Sonntag, den 10. April 2011, 11:31 Uhr (veröffentlicht von Christian Hölscher) [Permalink]
Bedeutung und Hintergründe der Kreuzverhüllung
Es ist in jedem Jahr dasselbe: am fünften Sonntag der Fastenzeit, dem “alten Passionssonntag”, wird das Kreuz verhüllt. Wenn aber jemand gefragt wird, wann das Kreuz verhüllt wird, dann kommt als Antwort oft: Palmsonntag. Palmsonntag ist aber erst in einer Woche. Ist es also ein Versehen, dass das Kreuz schon heute, am 5. Sonntag der Fastenzeit, verhüllt ist? - Nein. - Aber die Verwirrung ist zum Teil verständlich, denn der eine Woche später folgende Palmsonntag ist der zweite Passionssonntag, der fünfte Sonntag der Fastenzeit wird von der Allgemeinheit oft nicht mehr als Passionssonntag wahrgenommen.
Die Tradition der Kreuzverhüllung besteht seit dem frühen Mittelalter. Wie genau dieser Brauch entstanden ist, ist nicht überliefert. Im Messbuch von 1570 wurde der Brauch offiziell: “Vor der ersten Vesper des Passionssonntages werden die Kreuze und Bilder verhüllt.” Mit den Bildern sind alle bildlichen Darstellungen wie Heiligenfiguren und Darstellungen von Kreuzen gemeint. Sie werden ab dem 5. Fastensonntag mit violetten Tüchern verhüllt. Violett ist die Farbe der Fastenzeit.
Bildhinweis: Pfarrbriefservice.de / Klaus Herzog. Bearbeitet von Christian Hölscher.
Was hat es mit der Kreuzverhüllung auf sich? Warum verhüllt man ausgerechnet in der Zeit das Kreuz, wo es doch um das Kreuz und die Kreuzigung geht? In der fünften Station des Kreuzweges findet sich eine Antwort: “Wir Menschen fürchten das Kreuz. Selbst Petrus, der Jünger Jesu, schreckte davor zurück. Und doch ist in keinem anderen Zeichen Heil außer im Kreuz.” Das Kreuz ist seit dem dritten Jahrhundert für die Christen das Zeichen der Auferstehung - und nicht so sehr des Todes.

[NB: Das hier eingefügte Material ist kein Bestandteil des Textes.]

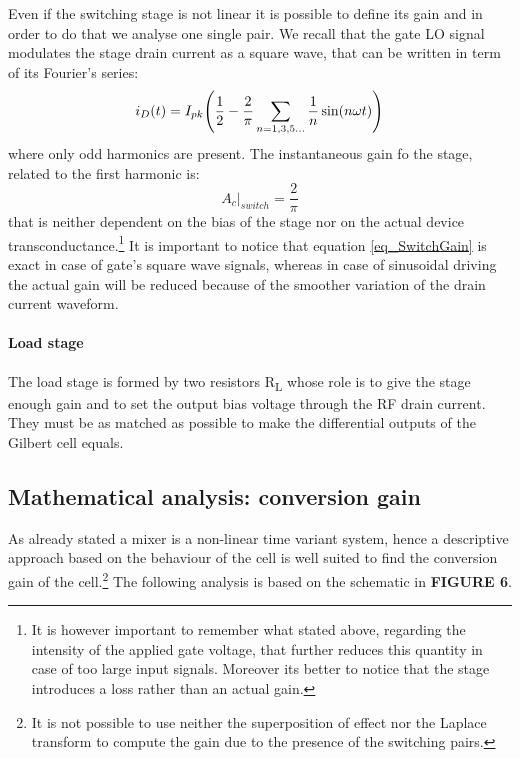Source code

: Even if the switching stage is not linear it is possible to define its gain and in order to do that we analyse one single pair. We recall that the gate LO signal modulates the stage drain current as a square wave, that can be written in term of its Fourier's series:
\begin{equation}
 i_D(t)=I_{pk}\Bigg(\frac{1}{2}-\frac{2}{\pi} \sum_{n=1,3,5 \dots}^{} \frac{1}{n}\sin(n\omega t)\Bigg) \notag
\end{equation} 
where only odd harmonics are present. The instantaneous gain fo the stage, related to the first harmonic is:
\begin{equation}
\label{eq_SwitchGain}
A_c|_{switch} = \frac{2}{\pi}
\end{equation}
that is neither dependent on the bias of the stage nor on the actual device transconductance.\footnote{It is however important to remember what stated above, regarding the intensity of the applied gate voltage, that further reduces this quantity in case of too large input signals. Moreover its better to notice that the stage introduces a loss rather than an actual gain.} It is important to notice that equation \ref{eq_SwitchGain} is exact in case of gate's square wave signals, whereas in case of sinusoidal driving the actual gain will be reduced because of the smoother variation of the drain current waveform.

\paragraph{Load stage} 
The load stage is formed by two resistors R\textsubscript{L} whose role is to give the stage enough gain and to set the output bias voltage through the RF drain current. They must be as matched as possible to make the differential outputs of the Gilbert cell equals.


\subsection{Mathematical analysis: conversion gain}

As already stated a mixer is a non-linear time variant system, hence a descriptive approach based on the behaviour of the cell is well suited to find the conversion gain of the cell.\footnote{It is not possible to use neither the superposition of effect nor the Laplace transform to compute the gain due to the presence of the switching pairs.} 
The following analysis is based on the schematic in \textbf{FIGURE 6}.

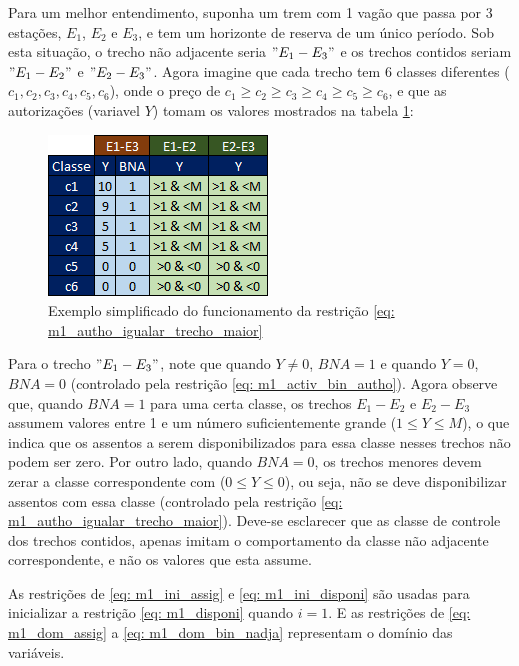 Para um melhor entendimento, suponha um trem com 1 vagão que passa por 3 estações, $E_1$, $E_2$ e $E_3$, e tem um horizonte de reserva de um único período. Sob esta situação, o trecho não adjacente seria $"E_1-E_3"$ e os trechos contidos seriam $"E_1-E_2"$ e $"E_2-E_3"$. Agora imagine que cada trecho tem 6 classes diferentes ($c_1, c_2, c_3, c_4, c_5, c_6$), onde o preço  de  $c_1 \geq c_2 \geq c_3 \geq c_4 \geq c_5 \geq c_6$, e que as autorizações (variavel $Y$) tomam os valores mostrados na tabela \ref{fig: exemplo_sip}:

\begin{figure}[!ht]
	\begin{center}
		\includegraphics[scale=0.8]{img/tab_trechos_maiores.png}
		\caption{Exemplo simplificado do funcionamento da restrição \ref{eq: m1_autho_igualar_trecho_maior}}
		\label{fig: exemplo_sip}
	\end{center}
\end{figure}

Para o trecho $"E_1-E_3"$, note que quando $Y \neq 0$, $BNA = 1$ e quando $Y = 0$, $BNA = 0$ (controlado pela restrição \ref{eq: m1_activ_bin_autho}). Agora observe que, quando $ BNA = 1$ para uma certa classe, os trechos $E_1-E_2$ e $E_2-E_3$ assumem valores entre 1 e um número suficientemente grande ($1 \le Y \leq M$), o que indica que os assentos a serem disponibilizados para essa classe nesses trechos não podem ser zero. Por outro lado, quando $BNA = 0$, os trechos menores devem zerar a classe correspondente com ($0 \leq Y \leq 0$), ou seja, não se deve disponibilizar assentos com essa classe (controlado pela restrição \ref{eq: m1_autho_igualar_trecho_maior}). Deve-se esclarecer que as classe de controle dos trechos contidos, apenas imitam o comportamento da classe não adjacente correspondente, e não os valores que esta assume.

As restrições de \ref{eq: m1_ini_assig} e \ref{eq: m1_ini_disponi} são usadas para inicializar a restrição \ref{eq: m1_disponi} quando \(i = 1\). E as restrições de \ref{eq: m1_dom_assig} a \ref{eq: m1_dom_bin_nadja} representam o domínio das variáveis.

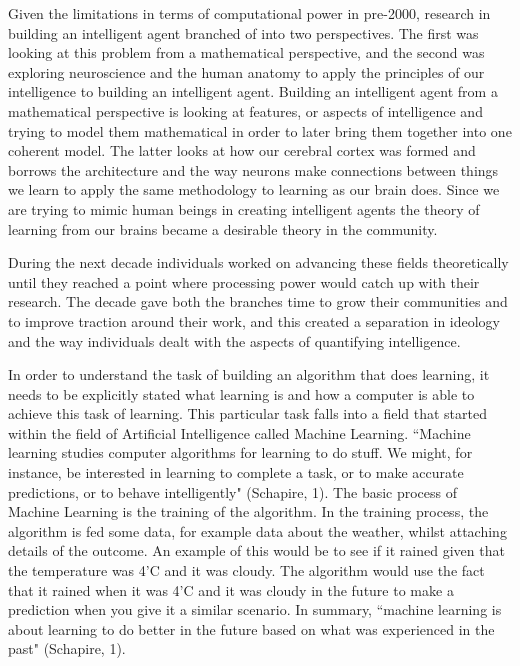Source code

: \documentclass[11pt, oneside]{article}
\begin{document}
\par Given the limitations in terms of computational power in pre-2000, research in building an intelligent agent branched of into two perspectives. The first was looking at this problem from a mathematical perspective, and the second was exploring neuroscience and the human anatomy to apply the principles of our intelligence to building an intelligent agent. Building an intelligent agent from a mathematical perspective is looking at features, or aspects of intelligence and trying to model them mathematical in order to later bring them together into one coherent model. The latter looks at how our cerebral cortex was formed and borrows the architecture and the way neurons make connections between things we learn to apply the same methodology to learning as our brain does. Since we are trying to mimic human beings in creating intelligent agents the theory of learning from our brains became a desirable theory in the community. 

\par During the next decade individuals worked on advancing these fields theoretically until they reached a point where processing power would catch up with their research. The decade gave both the branches time to grow their communities and to improve traction around their work, and this created a separation in ideology and the way individuals dealt with the aspects of quantifying intelligence. 

\par In order to understand the task of building an algorithm that does learning, it needs to be explicitly stated what learning is and how a computer is able to achieve this task of learning. This particular task falls into a field that started within the field of Artificial Intelligence called Machine Learning. ``Machine learning studies computer algorithms for learning to do stuff. We might, for instance, be interested in learning to complete a task, or to make accurate predictions, or to behave intelligently" (Schapire, 1). The basic process of Machine Learning is the training of the algorithm. In the training process, the algorithm is fed some data, for example data about the weather, whilst attaching details of the outcome. An example of this would be to see if it rained given that the temperature was 4'C and it was cloudy. The algorithm would use the fact that it rained when it was 4'C and it was cloudy in the future to make a prediction when you give it a similar scenario. In summary, ``machine learning is about learning to do better in the future based on what was experienced in the past" (Schapire, 1).
\end{document}

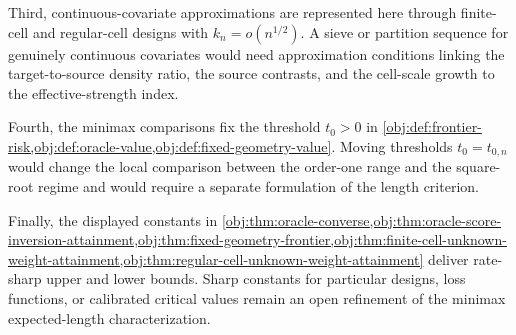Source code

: Third, continuous-covariate approximations are represented here through finite-cell and regular-cell designs with \(k_n=o(n^{1/2})\). A sieve or partition sequence for genuinely continuous covariates would need approximation conditions linking the target-to-source density ratio, the source contrasts, and the cell-scale growth to the effective-strength index.

Fourth, the minimax comparisons fix the threshold \(t_0>0\) in \cref{obj:def:frontier-risk,obj:def:oracle-value,obj:def:fixed-geometry-value}. Moving thresholds \(t_0=t_{0,n}\) would change the local comparison between the order-one range and the square-root regime and would require a separate formulation of the length criterion.

Finally, the displayed constants in \cref{obj:thm:oracle-converse,obj:thm:oracle-score-inversion-attainment,obj:thm:fixed-geometry-frontier,obj:thm:finite-cell-unknown-weight-attainment,obj:thm:regular-cell-unknown-weight-attainment} deliver rate-sharp upper and lower bounds. Sharp constants for particular designs, loss functions, or calibrated critical values remain an open refinement of the minimax expected-length characterization.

Es geht also nicht darum, die Kreuzigung “zu verhüllen”. Durch das Verhüllen des Kreuzes wird auf die Leidenszeit Jesu aufmerksam gemacht. Schon um das Jahr 1000 existierte die viel weiter reichende Tradition, den ganzen Chorraum (also der Bereich, wo der Altar steht), später nur noch den Hauptaltar, mit einem Fastentuch, einem Hungertuch zu verhüllen. Dieses “Hungertuch” wurde später mit Bildern versehen, zunächst war es nur ein schlichtes Tuch: u.a. waren darauf Motive wie die Passion und die Heilsgeschichte zu sehen. Die Motive dienten auch der Veranschaulichung, um den Gläubigen, die nicht des Lesens mächtig waren, die Heilsgeschichte näher zu bringen. So wurden aus den reich bebilderten Hungertüchern “Armen-Bibeln”. Durch die Abtrennung des Chorraums gab es eine radikale Trennung: die Messliturgie konnte von den Gläubigen nicht mehr gesehen werden, die “Messe” war nur noch zu hören - auf Latein wohlgemerkt. Von diesen Fastentüchern stammt übrigens unser Sprichwort “am Hungertuch nagen”. Im Laufe der Zeit verschwanden die Fastentücher in den Hintergrund; die Kreuzverhüllung blieb. Nach dem Zweiten Vatikanischen Konzil bekamen die Hungertücher durch die Bischöfliche Aktion “Misereor” im Jahr 1976 wieder Aufwind. Seitdem gestaltet ein Künstler alle zwei Jahre ein neues Hungertuch.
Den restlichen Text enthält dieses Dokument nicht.